You may also want to draft notification document(s), in advance of any need, describing what protective and defensive measures an individual whose personal information may have been compromised can take. That means you'll need to have contact information for everyone whose personal information you retain.
Be prepared to investigate a breach efficiently and quickly using either internal or external resources, or a combination of both. If you plan to handle investigations internally, you may want to acquire forensic/incident response software that is capable of producing court-admissible evidence, should you need it.
Ensure your current software is configured correctly
According to Gartner, sixty-five percent of attacks exploit misconfigured systems. Therefore,
maximize your current investment in security-related software by ensuring it's configured correctly
and patched properly on an ongoing basis. Check to ensure that you're exploiting all applicable
logging capabilities of your existing software. If you develop custom applications, ensure your
developers are properly trained in state-of-the-art secure software development techniques, since
you can be attacked via application, as well as network, vulnerabilities.
Ensure regulatory compliance with security policy-based software
Now that you have identified policies and procedures, invest in controls that are essential for
risk management and that ensure regulatory compliance. Good policy-based software ensures that the
measures you put in place to safeguard the privacy of sensitive information is not defeated.
Protect your extended perimeter
The perimeter as we know it today is gone. With the introduction of new mobile and wireless
devices, computing is no longer restricted to a fixed location or tied to a physical network.

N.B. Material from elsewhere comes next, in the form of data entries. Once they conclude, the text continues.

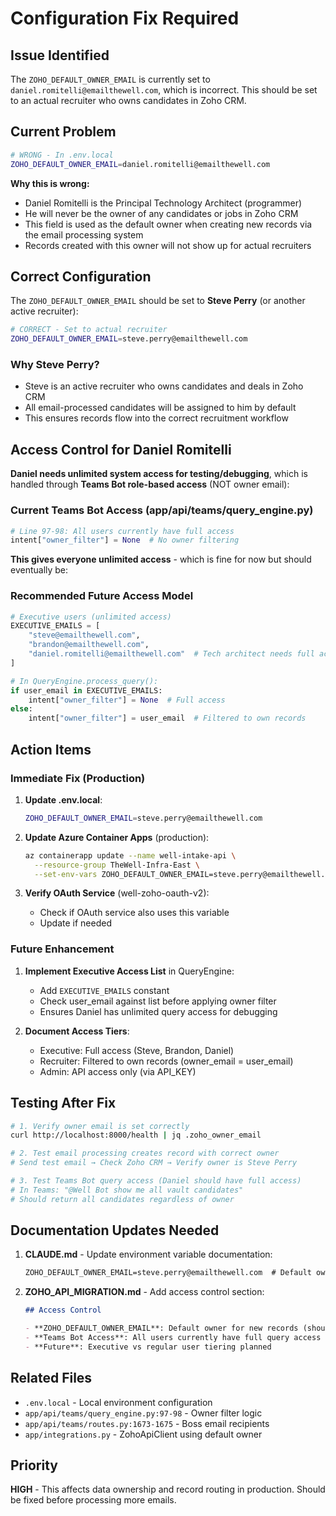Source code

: # Configuration Fix Required

## Issue Identified

The `ZOHO_DEFAULT_OWNER_EMAIL` is currently set to `daniel.romitelli@emailthewell.com`, which is incorrect. This should be set to an actual recruiter who owns candidates in Zoho CRM.

## Current Problem

```bash
# WRONG - In .env.local
ZOHO_DEFAULT_OWNER_EMAIL=daniel.romitelli@emailthewell.com
```

**Why this is wrong:**
- Daniel Romitelli is the Principal Technology Architect (programmer)
- He will never be the owner of any candidates or jobs in Zoho CRM
- This field is used as the default owner when creating new records via the email processing system
- Records created with this owner will not show up for actual recruiters

## Correct Configuration

The `ZOHO_DEFAULT_OWNER_EMAIL` should be set to **Steve Perry** (or another active recruiter):

```bash
# CORRECT - Set to actual recruiter
ZOHO_DEFAULT_OWNER_EMAIL=steve.perry@emailthewell.com
```

### Why Steve Perry?

- Steve is an active recruiter who owns candidates and deals in Zoho CRM
- All email-processed candidates will be assigned to him by default
- This ensures records flow into the correct recruitment workflow

## Access Control for Daniel Romitelli

**Daniel needs unlimited system access for testing/debugging**, which is handled through **Teams Bot role-based access** (NOT owner email):

### Current Teams Bot Access (app/api/teams/query_engine.py)

```python
# Line 97-98: All users currently have full access
intent["owner_filter"] = None  # No owner filtering
```

**This gives everyone unlimited access** - which is fine for now but should eventually be:

### Recommended Future Access Model

```python
# Executive users (unlimited access)
EXECUTIVE_EMAILS = [
    "steve@emailthewell.com",
    "brandon@emailthewell.com",
    "daniel.romitelli@emailthewell.com"  # Tech architect needs full access
]

# In QueryEngine.process_query():
if user_email in EXECUTIVE_EMAILS:
    intent["owner_filter"] = None  # Full access
else:
    intent["owner_filter"] = user_email  # Filtered to own records
```

## Action Items

### Immediate Fix (Production)

1. **Update .env.local**:
   ```bash
   ZOHO_DEFAULT_OWNER_EMAIL=steve.perry@emailthewell.com
   ```

2. **Update Azure Container Apps** (production):
   ```bash
   az containerapp update --name well-intake-api \
     --resource-group TheWell-Infra-East \
     --set-env-vars ZOHO_DEFAULT_OWNER_EMAIL=steve.perry@emailthewell.com
   ```

3. **Verify OAuth Service** (well-zoho-oauth-v2):
   - Check if OAuth service also uses this variable
   - Update if needed

### Future Enhancement

1. **Implement Executive Access List** in QueryEngine:
   - Add `EXECUTIVE_EMAILS` constant
   - Check user_email against list before applying owner filter
   - Ensures Daniel has unlimited query access for debugging

2. **Document Access Tiers**:
   - Executive: Full access (Steve, Brandon, Daniel)
   - Recruiter: Filtered to own records (owner_email = user_email)
   - Admin: API access only (via API_KEY)

## Testing After Fix

```bash
# 1. Verify owner email is set correctly
curl http://localhost:8000/health | jq .zoho_owner_email

# 2. Test email processing creates record with correct owner
# Send test email → Check Zoho CRM → Verify owner is Steve Perry

# 3. Test Teams Bot query access (Daniel should have full access)
# In Teams: "@Well Bot show me all vault candidates"
# Should return all candidates regardless of owner
```

## Documentation Updates Needed

1. **CLAUDE.md** - Update environment variable documentation:
   ```markdown
   ZOHO_DEFAULT_OWNER_EMAIL=steve.perry@emailthewell.com  # Default owner for email-processed records
   ```

2. **ZOHO_API_MIGRATION.md** - Add access control section:
   ```markdown
   ## Access Control

   - **ZOHO_DEFAULT_OWNER_EMAIL**: Default owner for new records (should be active recruiter)
   - **Teams Bot Access**: All users currently have full query access
   - **Future**: Executive vs regular user tiering planned
   ```

## Related Files

- `.env.local` - Local environment configuration
- `app/api/teams/query_engine.py:97-98` - Owner filter logic
- `app/api/teams/routes.py:1673-1675` - Boss email recipients
- `app/integrations.py` - ZohoApiClient using default owner

## Priority

**HIGH** - This affects data ownership and record routing in production. Should be fixed before processing more emails.
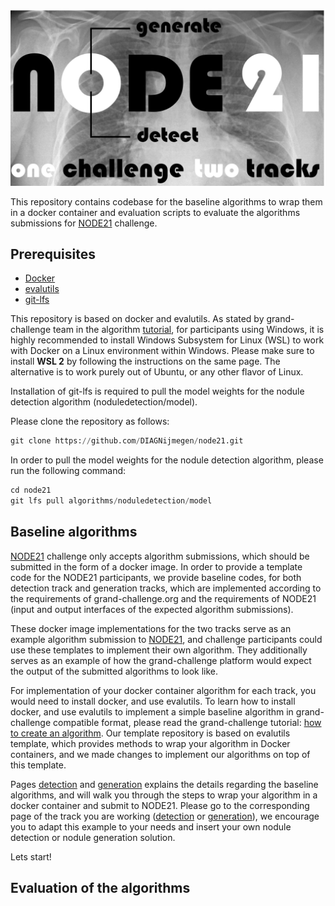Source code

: ![alt text](https://github.com/DIAGNijmegen/node21/blob/main/images/node21.PNG)

This repository contains codebase for the baseline algorithms to wrap them in a docker container and evaluation scripts to evaluate the algorithms submissions for [NODE21](https://node21.grand-challenge.org/) challenge.

## Prerequisites
* [Docker](https://www.docker.com/get-started)
* [evalutils](https://github.com/comic/evalutils) 
* [git-lfs](https://github.com/git-lfs/git-lfs/wiki/Installation)

This repository is based on docker and evalutils. As stated by grand-challenge team in the algorithm [tutorial](https://grand-challenge.org/blogs/create-an-algorithm/), for participants using Windows, it is highly recommended to install Windows Subsystem for Linux (WSL) to work with Docker on a Linux environment within Windows. Please make sure to install **WSL 2** by following the instructions on the same page. The alternative is to work purely out of Ubuntu, or any other flavor of Linux.

Installation of git-lfs is required to pull the model weights for the nodule detection algorithm (noduledetection/model). 

Please clone the repository as follows:
```python
git clone https://github.com/DIAGNijmegen/node21.git
```

In order to pull the model weights for the nodule detection algorithm, please run the following command:

```python
cd node21
git lfs pull algorithms/noduledetection/model
```

## Baseline algorithms
[NODE21](https://node21.grand-challenge.org/) challenge only accepts algorithm submissions, which should be submitted in the form of a docker image. In order to provide a template code for the NODE21 participants, we provide baseline codes, for both detection track and generation tracks, which are implemented according to the requirements of grand-challenge.org and the requirements of NODE21 (input and output interfaces of the expected algorithm submissions).

These docker image implementations for the two tracks serve as an example algorithm submission to [NODE21](https://node21.grand-challenge.org/), and challenge participants could use these templates to implement their own algorithm. They additionally serves as an example of how the grand-challenge platform would expect the output of the submitted algorithms to look like. 

For implementation of your docker container algorithm for each track, you would need to install docker, and use evalutils. To learn how to install docker, and use evalutils to implement a simple baseline algorithm in grand-challenge compatible format, please read the grand-challenge tutorial: [how to create an algorithm](https://grand-challenge.org/). Our template repository is based on evalutils template, which provides methods to wrap your algorithm in Docker containers, and we made changes to implement our algorithms on top of this template. 

Pages [detection](https://github.com/DIAGNijmegen/node21/tree/main/algorithms/noduledetection) and [generation](https://github.com/DIAGNijmegen/node21/tree/main/algorithms/nodulegeneration) explains the details regarding the baseline algorithms, and will walk you through the steps to wrap your algorithm in a docker container and submit to NODE21. Please go to the corresponding page of the track you are working ([detection](https://github.com/DIAGNijmegen/node21/tree/main/algorithms/noduledetection) or [generation](https://github.com/DIAGNijmegen/node21/tree/main/algorithms/nodulegeneration)), we encourage you to adapt this example to your needs and insert your own nodule detection or nodule generation solution. 

Lets start! 


## Evaluation of the algorithms







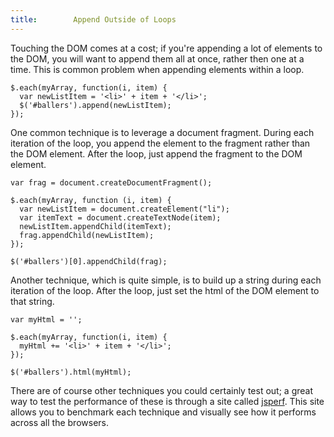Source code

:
 ```yaml
---
title:        Append Outside of Loops
---
```


Touching the DOM comes at a cost; if you're appending a lot of elements to the
DOM, you will want to append them all at once, rather then one at a time. This is common problem when appending elements within a loop.

```
$.each(myArray, function(i, item) {
  var newListItem = '<li>' + item + '</li>';
  $('#ballers').append(newListItem);
});
```

One common technique is to leverage a document fragment. During each iteration
of the loop, you append the element to the fragment rather than the DOM
element. After the loop, just append the fragment to the DOM element.

```
var frag = document.createDocumentFragment();

$.each(myArray, function (i, item) {
  var newListItem = document.createElement("li");
  var itemText = document.createTextNode(item);
  newListItem.appendChild(itemText);
  frag.appendChild(newListItem);
});

$('#ballers')[0].appendChild(frag);
```

Another technique, which is quite simple, is to build up a string during each iteration of the loop. After the loop, just set the html of the DOM element to that string.

```
var myHtml = '';

$.each(myArray, function(i, item) {
  myHtml += '<li>' + item + '</li>';
});

$('#ballers').html(myHtml);
```

There are of course other techniques you could certainly test out; a great way to test the performance of these is through a site called [jsperf](http://jsperf.com). This site allows you to benchmark each technique and visually see how it performs across all the browsers.
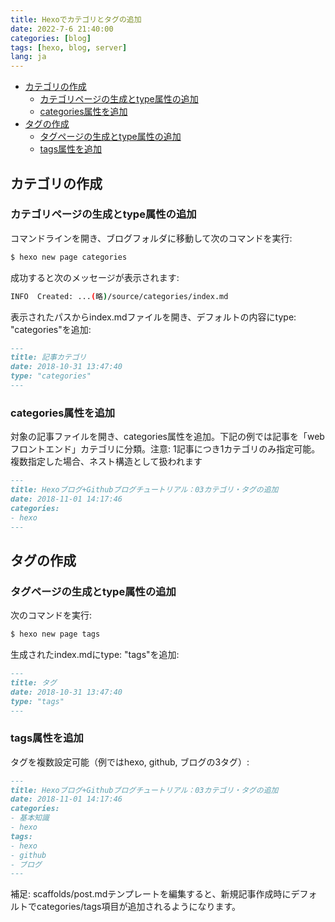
```yaml
---
title: Hexoでカテゴリとタグの追加
date: 2022-7-6 21:40:00
categories: [blog]
tags: [hexo, blog, server]
lang: ja
---
```


- [カテゴリの作成](#カテゴリの作成)
  - [カテゴリページの生成とtype属性の追加](#カテゴリページの生成とtype属性の追加)
  - [categories属性を追加](#categories属性を追加)
- [タグの作成](#タグの作成)
  - [タグページの生成とtype属性の追加](#タグページの生成とtype属性の追加)
  - [tags属性を追加](#tags属性を追加)


## カテゴリの作成
### カテゴリページの生成とtype属性の追加
コマンドラインを開き、ブログフォルダに移動して次のコマンドを実行:

```bash
$ hexo new page categories
```

成功すると次のメッセージが表示されます:
```bash
INFO  Created: ...(略)/source/categories/index.md
```

表示されたパスからindex.mdファイルを開き、デフォルトの内容にtype: "categories"を追加:

```markdown
---
title: 記事カテゴリ
date: 2018-10-31 13:47:40
type: "categories"
---
```

### categories属性を追加
対象の記事ファイルを開き、categories属性を追加。下記の例では記事を「webフロントエンド」カテゴリに分類。注意: 1記事につき1カテゴリのみ指定可能。複数指定した場合、ネスト構造として扱われます

```markdown
---
title: Hexoブログ+Githubブログチュートリアル：03カテゴリ・タグの追加
date: 2018-11-01 14:17:46
categories: 
- hexo
---
```

## タグの作成
### タグページの生成とtype属性の追加
次のコマンドを実行:

```bash
$ hexo new page tags
```

生成されたindex.mdにtype: "tags"を追加:

```markdown
---
title: タグ
date: 2018-10-31 13:47:40
type: "tags"
---
```

### tags属性を追加
タグを複数設定可能（例ではhexo, github, ブログの3タグ）:

```markdown
---
title: Hexoブログ+Githubブログチュートリアル：03カテゴリ・タグの追加
date: 2018-11-01 14:17:46
categories: 
- 基本知識
- hexo
tags:
- hexo
- github
- ブログ
---
```

補足: scaffolds/post.mdテンプレートを編集すると、新規記事作成時にデフォルトでcategories/tags項目が追加されるようになります。
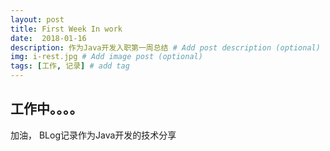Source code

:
 ```yaml
---
layout: post
title: First Week In work
date:  2018-01-16
description: 作为Java开发入职第一周总结 # Add post description (optional)
img: i-rest.jpg # Add image post (optional)
tags: [工作, 记录] # add tag
---
```

## 工作中。。。。

加油，
BLog记录作为Java开发的技术分享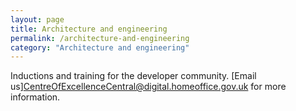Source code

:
 ```yaml
---
layout: page
title: Architecture and engineering
permalink: /architecture-and-engineering
category: "Architecture and engineering"
---
```


Inductions and training for the developer community. [Email us]<CentreOfExcellenceCentral@digital.homeoffice.gov.uk> for more information.
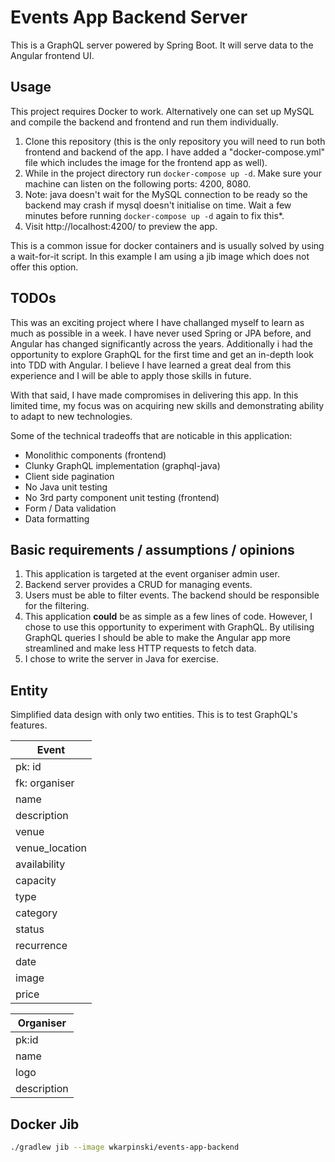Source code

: # Events App Backend Server

This is a GraphQL server powered by Spring Boot. It will serve data to the Angular frontend UI.

## Usage

This project requires Docker to work. Alternatively one can set up MySQL and compile the backend and frontend and run them individually.

1. Clone this repository (this is the only repository you will need to run both frontend and backend of the app. I have added a "docker-compose.yml" file which includes the image for the frontend app as well).
2. While in the project directory run `docker-compose up -d`. Make sure your machine can listen on the following ports: 4200, 8080.
3. Note: java doesn't wait for the MySQL connection to be ready so the backend may crash if mysql doesn't initialise on time. Wait a few minutes before running `docker-compose up -d` again to fix this*.
4. Visit http://localhost:4200/ to preview the app.

This is a common issue for docker containers and is usually solved by using a wait-for-it script. In this example I am using a jib image which does not offer this option.

## TODOs

This was an exciting project where I have challanged myself to learn as much as possible in a week.
I have never used Spring or JPA before, and Angular has changed significantly across the years.
Additionally i had the opportunity to explore GraphQL for the first time and get an in-depth look into TDD with Angular. I believe I have learned
a great deal from this experience and I will be able to apply those skills in future.

With that said, I have made compromises in delivering this app. In this limited time, my focus was on acquiring new skills
 and demonstrating ability to adapt to new technologies.
 
Some of the technical tradeoffs that are noticable in this application:

- Monolithic components (frontend)
- Clunky GraphQL implementation (graphql-java)
- Client side pagination
- No Java unit testing
- No 3rd party component unit testing (frontend)
- Form / Data validation
- Data formatting

## Basic requirements / assumptions / opinions

1. This application is targeted at the event organiser admin user.
1. Backend server provides a CRUD for managing events.
1. Users must be able to filter events. The backend should be responsible for the filtering.
1. This application **could** be as simple as a few lines of code. However, I chose to use this opportunity to experiment with GraphQL. By utilising GraphQL queries I should be able to make the Angular app more streamlined and make less HTTP requests to fetch data.
1. I chose to write the server in Java for exercise.

## Entity

Simplified data design with only two entities. This is to test GraphQL's features.  

| Event
|---|
| pk: id
| fk: organiser
| name
| description
| venue
| venue_location
| availability
| capacity
| type
| category
| status
| recurrence
| date
| image
| price

| Organiser
|---|
| pk:id
| name
| logo
| description

## Docker Jib

``` bash
./gradlew jib --image wkarpinski/events-app-backend
``` 
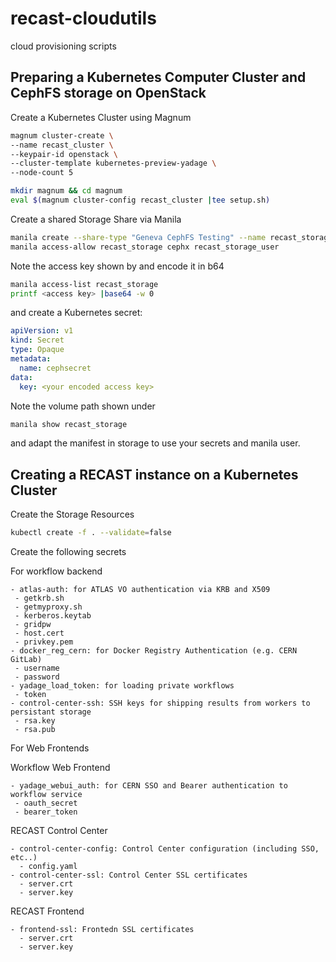 # recast-cloudutils
cloud provisioning scripts 


## Preparing a Kubernetes Computer Cluster and CephFS storage on OpenStack

Create a Kubernetes Cluster using Magnum

```bash
magnum cluster-create \
--name recast_cluster \
--keypair-id openstack \
--cluster-template kubernetes-preview-yadage \
--node-count 5

mkdir magnum && cd magnum
eval $(magnum cluster-config recast_cluster |tee setup.sh)
```

Create a shared Storage Share via Manila

```bash
manila create --share-type "Geneva CephFS Testing" --name recast_storage cephfs 1000
manila access-allow recast_storage cephx recast_storage_user
```

Note the access key shown by and encode it in b64

```bash
manila access-list recast_storage
printf <access key> |base64 -w 0
```

and create a Kubernetes secret: 

```yaml
apiVersion: v1
kind: Secret
type: Opaque
metadata:
  name: cephsecret
data:
  key: <your encoded access key>
```


Note the volume path shown under  

```bash
manila show recast_storage
```
and adapt the manifest in storage to use your secrets and manila user.

## Creating a RECAST instance on a Kubernetes Cluster

Create the Storage Resources

```bash
kubectl create -f . --validate=false
```
Create the following secrets

For workflow backend
```
- atlas-auth: for ATLAS VO authentication via KRB and X509
 - getkrb.sh
 - getmyproxy.sh
 - kerberos.keytab
 - gridpw
 - host.cert
 - privkey.pem
- docker_reg_cern: for Docker Registry Authentication (e.g. CERN GitLab)
 - username
 - password
- yadage_load_token: for loading private workflows
 - token
- control-center-ssh: SSH keys for shipping results from workers to persistant storage
 - rsa.key
 - rsa.pub
```


For Web Frontends

Workflow Web Frontend
```
- yadage_webui_auth: for CERN SSO and Bearer authentication to workflow service
 - oauth_secret
 - bearer_token
```

RECAST Control Center
```
- control-center-config: Control Center configuration (including SSO, etc..)
  - config.yaml
- control-center-ssl: Control Center SSL certificates
  - server.crt
  - server.key
```

RECAST Frontend
```
- frontend-ssl: Frontedn SSL certificates
  - server.crt
  - server.key
```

Sensitive data can be accessed and stored on laptop and tablet computers, as well as PDAs and
smartphones. Once beyond the firewall, that information is outside an organization's span of
control. An unsecured device in the wrong hands can expose sensitive data, as well as be used to
access network resources. Therefore, securing these devices is not only essential to protecting
sensitive data; it is a necessary component of network security.
To maximize the protection of sensitive data, devices must be protected whether in a connected or disconnected state. Implement policy-based mobile security software with robust on-device security for controlling access privileges, authenticating users and devices and encrypting sensitive data. Make sure it is implemented on each mobile computer, handheld and smartphone that is used to access your enterprise network.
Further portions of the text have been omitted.